Search code examples
tensorflowdeep-learningobject-detection

Generating data for image processing


I am new to Deep learning and I am working on a hobby project related to soccer sports analytics. I want to use soccer videos and convert them on to a 2D map. I have broken down the process into smaller steps. The first step is to be able to detect players and the soccer ball.

I am thinking of starting with a pre-trained object detection model. I have taken a video and generated images from it. I used that on one of the images and I have attached the output. It is clearly not picking up on a lot of things. One way to solve this is to do some transfer learning. For that, I will have to generate my own dataset. The only way I can think of is to slice this image into windows and label them manually as players and soccer ball.

This seems like a tedious task. Are there other efficient ways of generating data? What are some best practices?

enter image description here


Solution

  • This is more likely for long-run development, but as I already wrote a similar answer so posting it here.

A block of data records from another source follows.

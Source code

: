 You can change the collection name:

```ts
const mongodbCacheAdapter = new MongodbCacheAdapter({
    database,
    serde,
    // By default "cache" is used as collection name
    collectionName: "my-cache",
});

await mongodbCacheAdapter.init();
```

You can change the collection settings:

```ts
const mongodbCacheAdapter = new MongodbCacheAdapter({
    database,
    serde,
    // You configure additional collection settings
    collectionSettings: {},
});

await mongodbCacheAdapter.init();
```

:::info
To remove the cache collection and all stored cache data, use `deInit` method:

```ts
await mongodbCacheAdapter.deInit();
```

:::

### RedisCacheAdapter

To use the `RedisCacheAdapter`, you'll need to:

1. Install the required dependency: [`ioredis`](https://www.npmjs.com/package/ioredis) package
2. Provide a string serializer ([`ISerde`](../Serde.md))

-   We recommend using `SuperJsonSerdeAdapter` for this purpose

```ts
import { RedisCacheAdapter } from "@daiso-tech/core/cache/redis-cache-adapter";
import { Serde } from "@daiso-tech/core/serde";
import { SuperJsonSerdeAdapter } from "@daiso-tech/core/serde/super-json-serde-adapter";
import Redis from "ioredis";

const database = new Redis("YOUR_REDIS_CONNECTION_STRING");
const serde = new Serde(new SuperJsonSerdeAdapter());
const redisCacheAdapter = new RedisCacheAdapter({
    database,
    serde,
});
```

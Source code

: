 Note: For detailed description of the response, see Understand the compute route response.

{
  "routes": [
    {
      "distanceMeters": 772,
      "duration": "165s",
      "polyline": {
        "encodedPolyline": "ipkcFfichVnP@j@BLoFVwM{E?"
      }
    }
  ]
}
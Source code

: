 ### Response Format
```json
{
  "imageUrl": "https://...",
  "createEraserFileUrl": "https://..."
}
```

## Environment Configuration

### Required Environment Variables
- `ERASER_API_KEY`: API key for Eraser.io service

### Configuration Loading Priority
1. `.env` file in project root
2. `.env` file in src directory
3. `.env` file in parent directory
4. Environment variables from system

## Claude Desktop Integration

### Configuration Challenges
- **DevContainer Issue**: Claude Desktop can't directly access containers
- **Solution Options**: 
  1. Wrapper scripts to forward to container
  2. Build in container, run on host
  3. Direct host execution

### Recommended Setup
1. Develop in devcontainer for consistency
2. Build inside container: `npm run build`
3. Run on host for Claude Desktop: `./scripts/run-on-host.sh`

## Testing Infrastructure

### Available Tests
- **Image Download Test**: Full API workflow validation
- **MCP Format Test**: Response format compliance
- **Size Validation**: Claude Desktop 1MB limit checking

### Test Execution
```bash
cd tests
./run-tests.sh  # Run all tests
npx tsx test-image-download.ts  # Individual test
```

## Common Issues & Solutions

    1. First create a dataset of the players with bounding boxes (around 500-1k, then use augmentation to make a few more thousands). You can use the following tools for annotating:

    https://github.com/developer0hye/Yolo_Label (works great, but only for windows)

    https://github.com/AlexeyAB/Yolo_mark

    https://github.com/heartexlabs/label-studio (this is a more complex annotation tool for many other tasks)

    With these tools, it should not take more than few hours to annotate the data.

    There are many augmentation tools like - https://github.com/mdbloice/Augmentor

    https://github.com/wagonhelm/rotation_augment (If you want to use rotation on the images)

    1. As the players will be moving you need something with a good FPS and also a reasonable mAP. From my experiments with many object detection models, I have found yolov3 (darknet) to be the most stable.

    I would suggest to go with darknet YOLO, which is written in C++, you wouldn't need to write any major code, it will be fast and accurate.

    https://pjreddie.com/darknet/yolo/

    Use this repo if you're on Linux https://github.com/pjreddie/darknet

    Use this one if you're on Windows https://github.com/AlexeyAB/darknet

    1. Before training, you need to find the optimal anchor size for your dataset. I wrote a simple k-means to find the anchor size in any yolo-compatible dataset.

    https://github.com/zabir-nabil/yolov3-anchor-clustering

    1. I did some minor customization (like sending OpenCV/numpy arrays directly to model) to run the darknet python API faster on a server (tensorflow model server with both REST and gRPC). I also wrote a flask server for it. You can find it here -

    https://github.com/zabir-nabil/tf-model-server4-yolov3

    There are some pre-trained models (you'll easily find them on github) for pedestrians but they won't give you a very good performance due to very different background and also the motion artifacts.